DATA TO EXAMINE ::

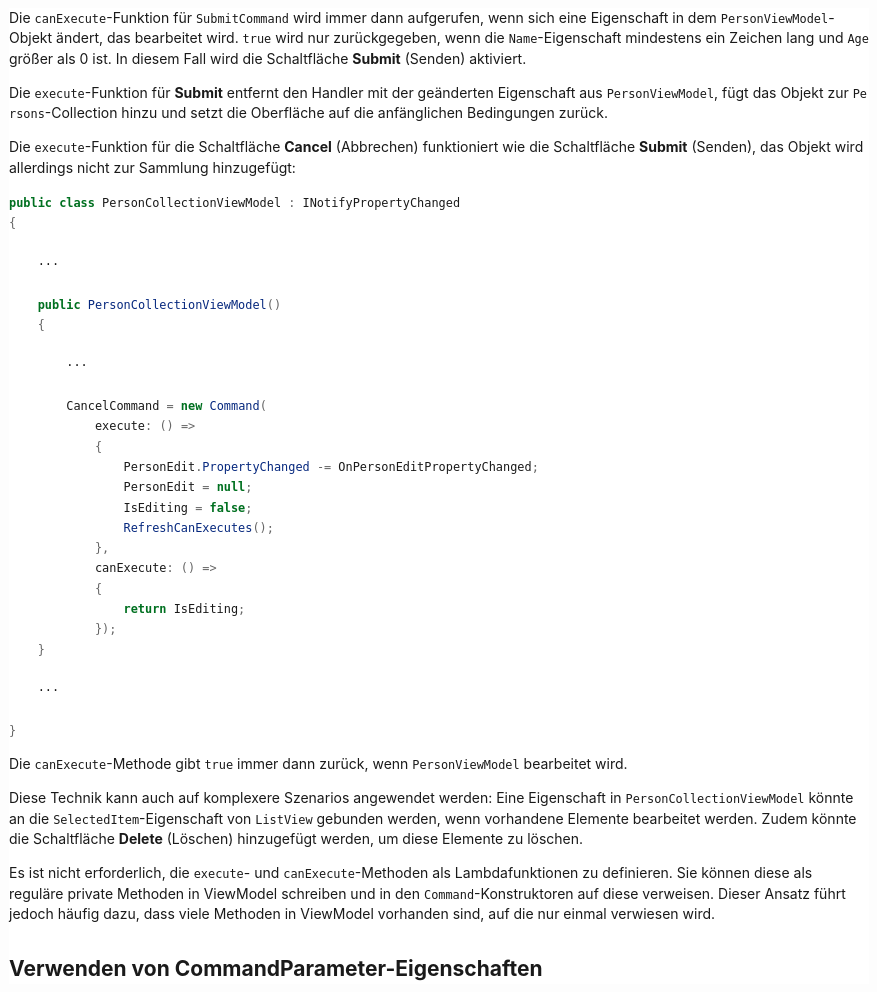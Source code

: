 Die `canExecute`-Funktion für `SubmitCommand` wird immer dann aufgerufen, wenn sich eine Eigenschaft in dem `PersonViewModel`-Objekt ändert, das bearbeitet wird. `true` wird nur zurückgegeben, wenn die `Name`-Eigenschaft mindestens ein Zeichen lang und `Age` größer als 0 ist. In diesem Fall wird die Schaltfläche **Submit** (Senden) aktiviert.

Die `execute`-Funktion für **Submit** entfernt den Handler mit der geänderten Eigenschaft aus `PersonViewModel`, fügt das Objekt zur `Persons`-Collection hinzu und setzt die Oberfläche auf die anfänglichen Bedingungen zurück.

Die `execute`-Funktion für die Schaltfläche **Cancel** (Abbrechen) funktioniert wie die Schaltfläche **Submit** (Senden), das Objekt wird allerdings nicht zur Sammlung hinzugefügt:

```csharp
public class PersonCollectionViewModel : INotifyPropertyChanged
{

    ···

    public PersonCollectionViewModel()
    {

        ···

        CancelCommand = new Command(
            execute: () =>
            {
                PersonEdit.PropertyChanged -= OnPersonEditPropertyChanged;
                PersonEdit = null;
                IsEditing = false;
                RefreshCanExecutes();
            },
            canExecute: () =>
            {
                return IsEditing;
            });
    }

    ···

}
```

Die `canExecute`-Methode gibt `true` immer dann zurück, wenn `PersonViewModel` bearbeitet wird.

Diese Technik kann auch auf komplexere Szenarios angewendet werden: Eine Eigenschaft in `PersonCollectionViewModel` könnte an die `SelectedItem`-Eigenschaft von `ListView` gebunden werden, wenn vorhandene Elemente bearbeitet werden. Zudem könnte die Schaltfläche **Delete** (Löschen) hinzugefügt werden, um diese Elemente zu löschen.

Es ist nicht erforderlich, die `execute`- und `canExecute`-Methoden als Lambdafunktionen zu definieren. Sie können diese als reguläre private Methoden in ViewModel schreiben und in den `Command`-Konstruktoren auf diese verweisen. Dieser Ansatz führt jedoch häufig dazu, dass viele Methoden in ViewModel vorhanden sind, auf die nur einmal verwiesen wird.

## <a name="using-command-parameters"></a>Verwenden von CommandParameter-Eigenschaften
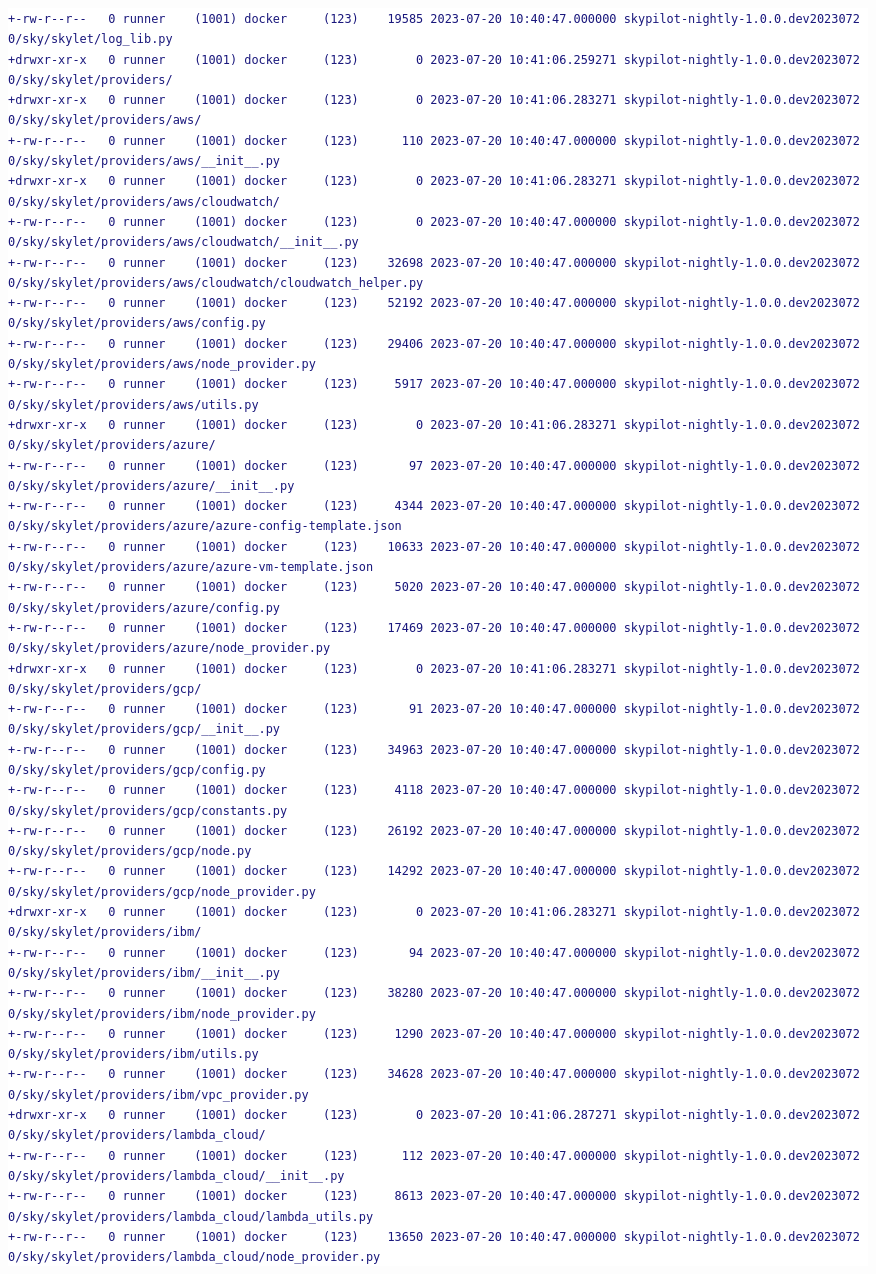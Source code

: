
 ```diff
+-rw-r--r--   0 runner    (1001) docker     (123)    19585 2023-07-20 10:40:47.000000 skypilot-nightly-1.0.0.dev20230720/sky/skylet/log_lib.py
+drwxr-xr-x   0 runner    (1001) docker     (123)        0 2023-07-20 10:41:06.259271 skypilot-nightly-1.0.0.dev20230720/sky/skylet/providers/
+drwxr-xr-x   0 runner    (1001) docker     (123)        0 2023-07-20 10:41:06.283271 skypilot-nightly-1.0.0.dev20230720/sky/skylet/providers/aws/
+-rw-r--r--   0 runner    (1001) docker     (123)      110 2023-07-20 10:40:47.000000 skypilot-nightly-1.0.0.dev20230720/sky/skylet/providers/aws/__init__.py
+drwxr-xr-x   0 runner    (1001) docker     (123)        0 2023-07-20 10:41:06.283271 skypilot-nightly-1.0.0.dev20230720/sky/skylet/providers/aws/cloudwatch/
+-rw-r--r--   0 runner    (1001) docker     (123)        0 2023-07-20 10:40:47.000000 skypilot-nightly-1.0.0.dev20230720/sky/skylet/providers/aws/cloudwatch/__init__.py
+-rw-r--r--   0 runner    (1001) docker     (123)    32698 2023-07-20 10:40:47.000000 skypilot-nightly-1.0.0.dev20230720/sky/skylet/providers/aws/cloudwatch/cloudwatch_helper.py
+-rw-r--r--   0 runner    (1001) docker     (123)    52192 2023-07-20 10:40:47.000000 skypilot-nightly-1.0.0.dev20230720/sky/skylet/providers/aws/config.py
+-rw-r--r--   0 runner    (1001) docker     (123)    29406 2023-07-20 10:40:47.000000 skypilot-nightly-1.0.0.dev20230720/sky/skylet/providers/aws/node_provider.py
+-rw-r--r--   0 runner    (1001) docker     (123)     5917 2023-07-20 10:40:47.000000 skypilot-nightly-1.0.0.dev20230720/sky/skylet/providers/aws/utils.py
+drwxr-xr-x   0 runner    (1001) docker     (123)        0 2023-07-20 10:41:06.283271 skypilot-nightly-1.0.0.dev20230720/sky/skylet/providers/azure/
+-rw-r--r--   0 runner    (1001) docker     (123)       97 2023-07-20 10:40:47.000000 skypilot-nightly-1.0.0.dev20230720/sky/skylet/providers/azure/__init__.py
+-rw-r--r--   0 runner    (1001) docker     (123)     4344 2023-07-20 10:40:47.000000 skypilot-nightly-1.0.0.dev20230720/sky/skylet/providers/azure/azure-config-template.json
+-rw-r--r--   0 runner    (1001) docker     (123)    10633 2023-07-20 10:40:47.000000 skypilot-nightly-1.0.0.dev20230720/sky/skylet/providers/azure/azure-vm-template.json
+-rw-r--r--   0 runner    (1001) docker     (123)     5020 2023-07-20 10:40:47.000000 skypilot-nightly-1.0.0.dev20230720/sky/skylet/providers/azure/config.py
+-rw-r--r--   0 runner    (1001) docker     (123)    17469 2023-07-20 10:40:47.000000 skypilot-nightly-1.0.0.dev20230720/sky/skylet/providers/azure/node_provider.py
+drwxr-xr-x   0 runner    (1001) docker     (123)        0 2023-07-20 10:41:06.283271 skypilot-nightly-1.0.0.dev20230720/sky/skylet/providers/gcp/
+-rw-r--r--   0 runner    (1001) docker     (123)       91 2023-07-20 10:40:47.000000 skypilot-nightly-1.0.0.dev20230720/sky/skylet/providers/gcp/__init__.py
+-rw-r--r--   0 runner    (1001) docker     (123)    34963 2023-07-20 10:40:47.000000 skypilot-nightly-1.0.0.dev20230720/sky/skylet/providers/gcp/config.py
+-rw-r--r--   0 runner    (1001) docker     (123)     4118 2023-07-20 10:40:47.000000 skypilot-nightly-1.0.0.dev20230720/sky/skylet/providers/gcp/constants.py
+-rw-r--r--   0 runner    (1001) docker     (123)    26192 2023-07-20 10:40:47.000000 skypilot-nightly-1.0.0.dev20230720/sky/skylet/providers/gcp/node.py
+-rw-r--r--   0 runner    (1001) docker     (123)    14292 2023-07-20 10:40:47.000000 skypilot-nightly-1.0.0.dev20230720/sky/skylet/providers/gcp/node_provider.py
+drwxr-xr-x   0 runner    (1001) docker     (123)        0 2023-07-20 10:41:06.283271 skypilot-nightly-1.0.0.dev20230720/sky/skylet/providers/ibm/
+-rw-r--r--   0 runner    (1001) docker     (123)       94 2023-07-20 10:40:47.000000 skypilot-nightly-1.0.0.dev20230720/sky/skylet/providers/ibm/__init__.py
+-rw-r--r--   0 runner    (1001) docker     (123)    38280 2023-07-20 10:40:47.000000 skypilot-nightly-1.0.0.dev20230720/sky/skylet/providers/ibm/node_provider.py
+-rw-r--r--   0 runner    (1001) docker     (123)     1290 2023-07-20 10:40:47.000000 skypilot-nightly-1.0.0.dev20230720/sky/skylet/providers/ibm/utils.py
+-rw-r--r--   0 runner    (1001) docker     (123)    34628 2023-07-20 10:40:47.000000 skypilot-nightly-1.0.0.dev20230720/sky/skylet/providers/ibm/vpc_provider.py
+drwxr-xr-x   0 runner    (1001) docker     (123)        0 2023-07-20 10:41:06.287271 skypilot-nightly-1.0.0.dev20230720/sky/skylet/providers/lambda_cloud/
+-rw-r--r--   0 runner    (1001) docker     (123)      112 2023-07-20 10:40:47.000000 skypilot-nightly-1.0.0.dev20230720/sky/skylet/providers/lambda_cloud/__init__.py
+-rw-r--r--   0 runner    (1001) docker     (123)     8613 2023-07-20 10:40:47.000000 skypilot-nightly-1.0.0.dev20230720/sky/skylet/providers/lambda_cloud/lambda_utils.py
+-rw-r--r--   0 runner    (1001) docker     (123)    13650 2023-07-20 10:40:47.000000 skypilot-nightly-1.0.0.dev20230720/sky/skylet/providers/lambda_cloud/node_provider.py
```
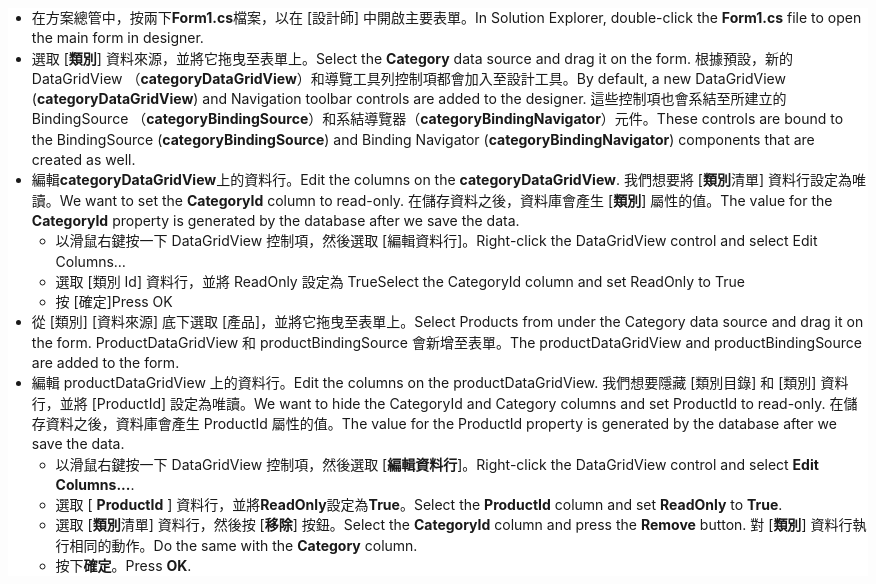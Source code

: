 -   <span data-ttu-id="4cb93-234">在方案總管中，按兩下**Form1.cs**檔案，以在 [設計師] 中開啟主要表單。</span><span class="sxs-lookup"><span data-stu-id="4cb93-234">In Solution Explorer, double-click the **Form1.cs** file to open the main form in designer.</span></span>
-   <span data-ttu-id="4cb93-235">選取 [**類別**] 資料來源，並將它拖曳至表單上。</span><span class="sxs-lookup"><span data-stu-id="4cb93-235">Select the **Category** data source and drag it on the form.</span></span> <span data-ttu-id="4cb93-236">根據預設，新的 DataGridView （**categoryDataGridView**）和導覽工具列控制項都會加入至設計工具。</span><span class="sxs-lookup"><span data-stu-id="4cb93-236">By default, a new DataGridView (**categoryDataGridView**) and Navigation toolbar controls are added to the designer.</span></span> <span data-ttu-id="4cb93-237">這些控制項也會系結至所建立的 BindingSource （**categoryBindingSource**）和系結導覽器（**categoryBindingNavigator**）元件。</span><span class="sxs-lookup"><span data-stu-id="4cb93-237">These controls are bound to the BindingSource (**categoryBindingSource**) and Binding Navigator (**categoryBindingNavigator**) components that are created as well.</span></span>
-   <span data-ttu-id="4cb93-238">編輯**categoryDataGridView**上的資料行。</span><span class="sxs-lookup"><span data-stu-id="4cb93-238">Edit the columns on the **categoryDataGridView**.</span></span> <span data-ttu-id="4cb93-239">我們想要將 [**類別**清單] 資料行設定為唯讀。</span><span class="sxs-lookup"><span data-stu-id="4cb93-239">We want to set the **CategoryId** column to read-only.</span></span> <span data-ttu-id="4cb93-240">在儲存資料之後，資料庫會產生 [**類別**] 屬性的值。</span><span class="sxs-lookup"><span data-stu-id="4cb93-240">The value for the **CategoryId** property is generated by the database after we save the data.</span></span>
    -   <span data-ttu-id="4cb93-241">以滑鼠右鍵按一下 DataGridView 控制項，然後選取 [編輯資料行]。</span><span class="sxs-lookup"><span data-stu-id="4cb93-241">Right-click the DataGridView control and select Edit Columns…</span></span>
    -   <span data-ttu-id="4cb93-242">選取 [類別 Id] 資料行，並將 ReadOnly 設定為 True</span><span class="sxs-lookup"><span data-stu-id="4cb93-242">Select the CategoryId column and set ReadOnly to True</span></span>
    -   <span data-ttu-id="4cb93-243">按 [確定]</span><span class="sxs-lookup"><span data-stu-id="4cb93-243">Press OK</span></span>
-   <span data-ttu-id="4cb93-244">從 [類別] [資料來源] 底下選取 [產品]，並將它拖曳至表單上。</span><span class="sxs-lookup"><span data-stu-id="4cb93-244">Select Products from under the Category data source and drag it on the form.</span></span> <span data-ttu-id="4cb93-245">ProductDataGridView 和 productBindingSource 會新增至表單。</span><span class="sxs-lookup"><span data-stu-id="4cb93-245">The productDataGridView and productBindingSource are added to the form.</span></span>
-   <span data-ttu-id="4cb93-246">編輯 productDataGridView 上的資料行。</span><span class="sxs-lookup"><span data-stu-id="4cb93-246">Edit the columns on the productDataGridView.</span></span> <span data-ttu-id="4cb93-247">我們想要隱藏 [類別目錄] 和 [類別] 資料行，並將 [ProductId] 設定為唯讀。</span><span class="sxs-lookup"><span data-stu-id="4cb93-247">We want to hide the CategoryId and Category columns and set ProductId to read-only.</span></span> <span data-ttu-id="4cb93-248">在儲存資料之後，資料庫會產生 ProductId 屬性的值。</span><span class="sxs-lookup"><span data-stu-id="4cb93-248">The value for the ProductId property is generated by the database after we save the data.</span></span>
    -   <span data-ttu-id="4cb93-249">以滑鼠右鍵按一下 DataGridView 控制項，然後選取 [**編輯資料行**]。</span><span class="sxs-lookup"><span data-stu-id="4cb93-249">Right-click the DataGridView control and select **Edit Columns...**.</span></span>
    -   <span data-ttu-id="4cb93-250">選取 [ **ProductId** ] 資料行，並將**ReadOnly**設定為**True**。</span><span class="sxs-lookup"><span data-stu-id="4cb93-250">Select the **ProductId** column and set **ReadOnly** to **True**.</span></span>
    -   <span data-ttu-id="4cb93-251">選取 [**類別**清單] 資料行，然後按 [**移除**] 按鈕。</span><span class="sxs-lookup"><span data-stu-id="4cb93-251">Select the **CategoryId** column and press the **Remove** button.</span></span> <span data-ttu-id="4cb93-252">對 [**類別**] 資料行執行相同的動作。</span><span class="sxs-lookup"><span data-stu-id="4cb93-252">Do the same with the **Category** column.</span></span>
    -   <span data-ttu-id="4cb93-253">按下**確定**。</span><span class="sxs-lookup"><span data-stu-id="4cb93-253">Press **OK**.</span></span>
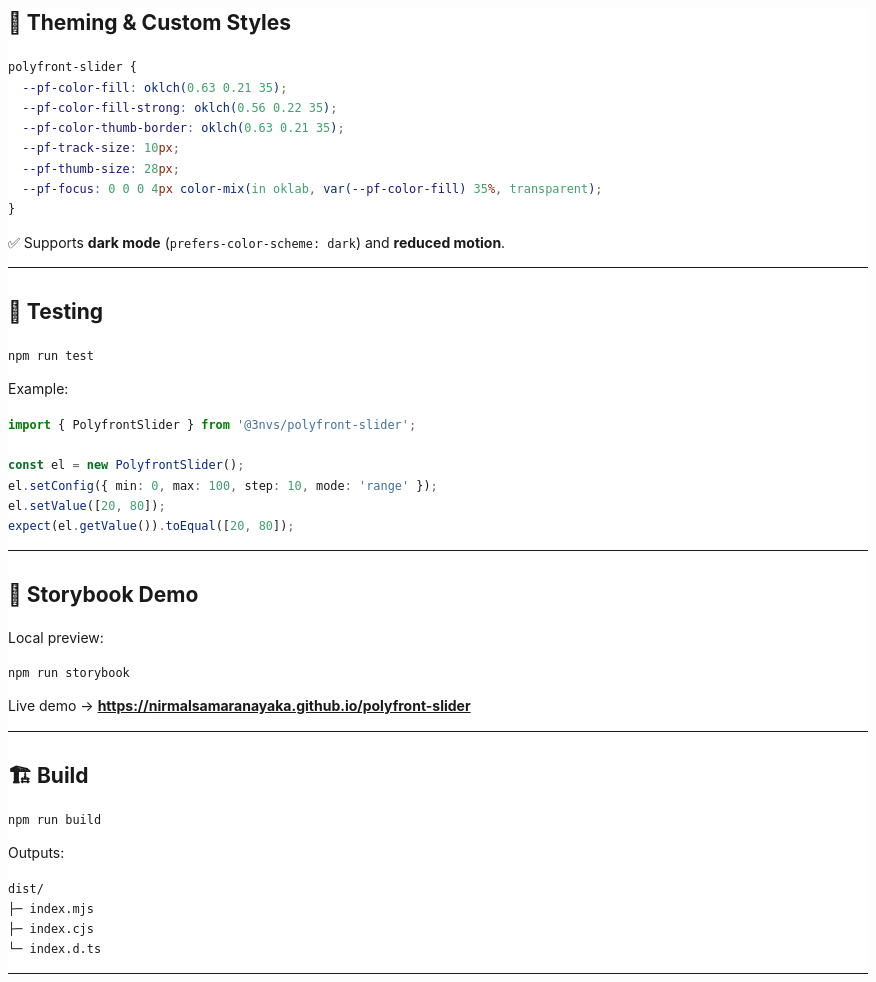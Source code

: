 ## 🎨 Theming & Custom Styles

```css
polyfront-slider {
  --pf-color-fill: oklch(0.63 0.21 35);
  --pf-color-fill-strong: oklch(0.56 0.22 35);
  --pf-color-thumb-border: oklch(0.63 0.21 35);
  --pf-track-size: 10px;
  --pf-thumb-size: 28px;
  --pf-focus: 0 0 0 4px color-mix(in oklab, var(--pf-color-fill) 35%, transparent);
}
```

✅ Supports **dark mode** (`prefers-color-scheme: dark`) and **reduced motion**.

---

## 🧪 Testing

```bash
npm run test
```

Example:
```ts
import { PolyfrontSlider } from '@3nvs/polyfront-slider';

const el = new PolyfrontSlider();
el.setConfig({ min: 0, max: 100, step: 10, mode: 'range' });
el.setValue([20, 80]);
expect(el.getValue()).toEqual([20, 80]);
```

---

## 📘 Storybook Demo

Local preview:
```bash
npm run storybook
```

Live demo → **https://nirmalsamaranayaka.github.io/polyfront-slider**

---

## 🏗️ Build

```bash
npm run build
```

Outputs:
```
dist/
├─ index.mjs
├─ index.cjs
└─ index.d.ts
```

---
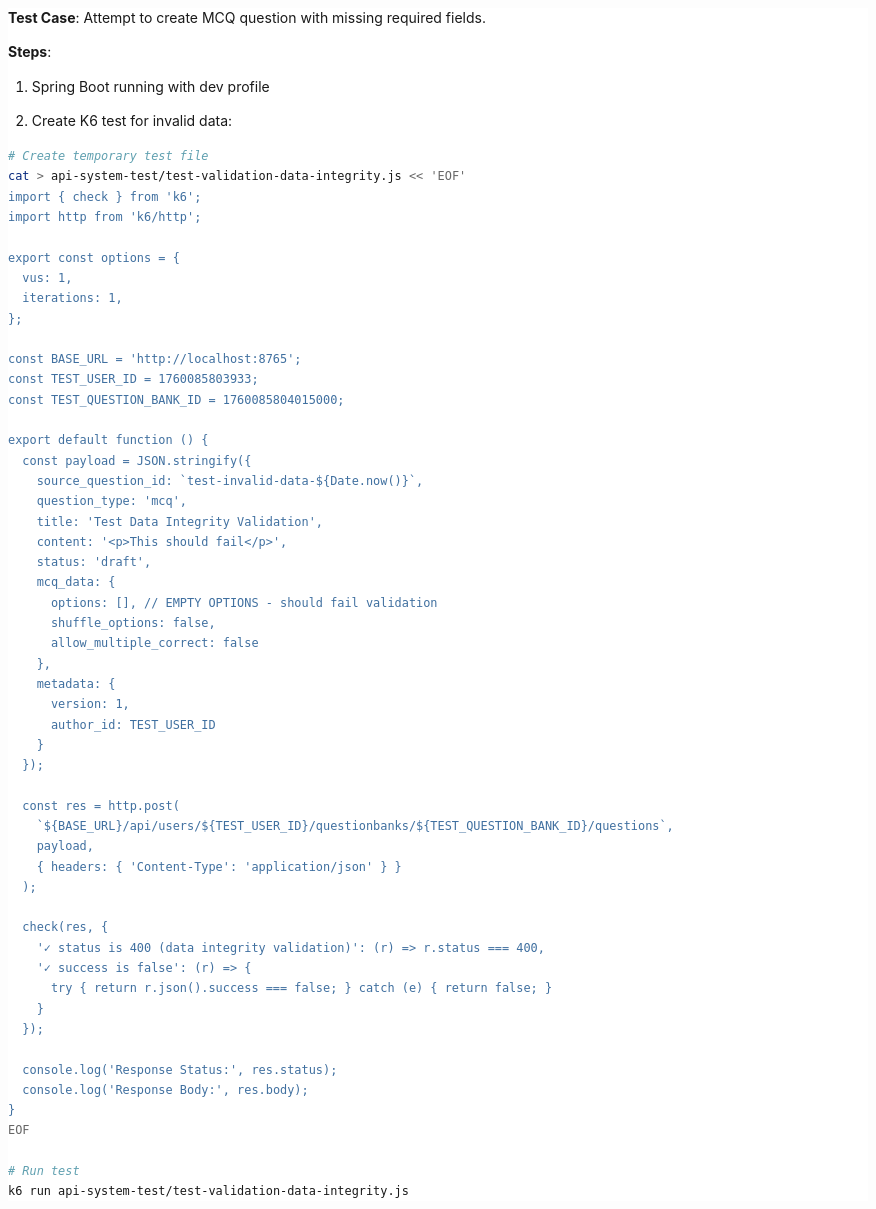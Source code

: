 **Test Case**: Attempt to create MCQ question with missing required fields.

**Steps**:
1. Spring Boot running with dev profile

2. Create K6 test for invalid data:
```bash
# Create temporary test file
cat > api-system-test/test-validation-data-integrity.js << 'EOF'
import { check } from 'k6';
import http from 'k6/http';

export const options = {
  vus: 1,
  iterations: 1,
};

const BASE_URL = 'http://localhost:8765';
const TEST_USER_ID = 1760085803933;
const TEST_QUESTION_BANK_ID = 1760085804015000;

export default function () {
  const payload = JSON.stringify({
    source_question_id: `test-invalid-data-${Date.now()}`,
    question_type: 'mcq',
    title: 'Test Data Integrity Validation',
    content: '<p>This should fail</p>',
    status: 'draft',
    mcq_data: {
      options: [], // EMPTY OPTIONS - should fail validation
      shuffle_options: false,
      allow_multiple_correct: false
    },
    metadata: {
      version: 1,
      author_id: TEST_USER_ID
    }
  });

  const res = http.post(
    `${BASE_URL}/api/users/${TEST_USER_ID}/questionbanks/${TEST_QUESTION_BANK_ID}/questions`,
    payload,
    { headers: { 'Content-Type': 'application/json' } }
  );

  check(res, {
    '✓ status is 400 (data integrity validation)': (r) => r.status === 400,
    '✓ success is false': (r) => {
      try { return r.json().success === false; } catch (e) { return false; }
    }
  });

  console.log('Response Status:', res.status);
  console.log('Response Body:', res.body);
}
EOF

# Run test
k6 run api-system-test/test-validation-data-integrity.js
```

ACTIVITY :: Work out how many lines in the entries above include the word "Submit". Respond with only the number.

OUTPUT OF THE EXERCISE :: 3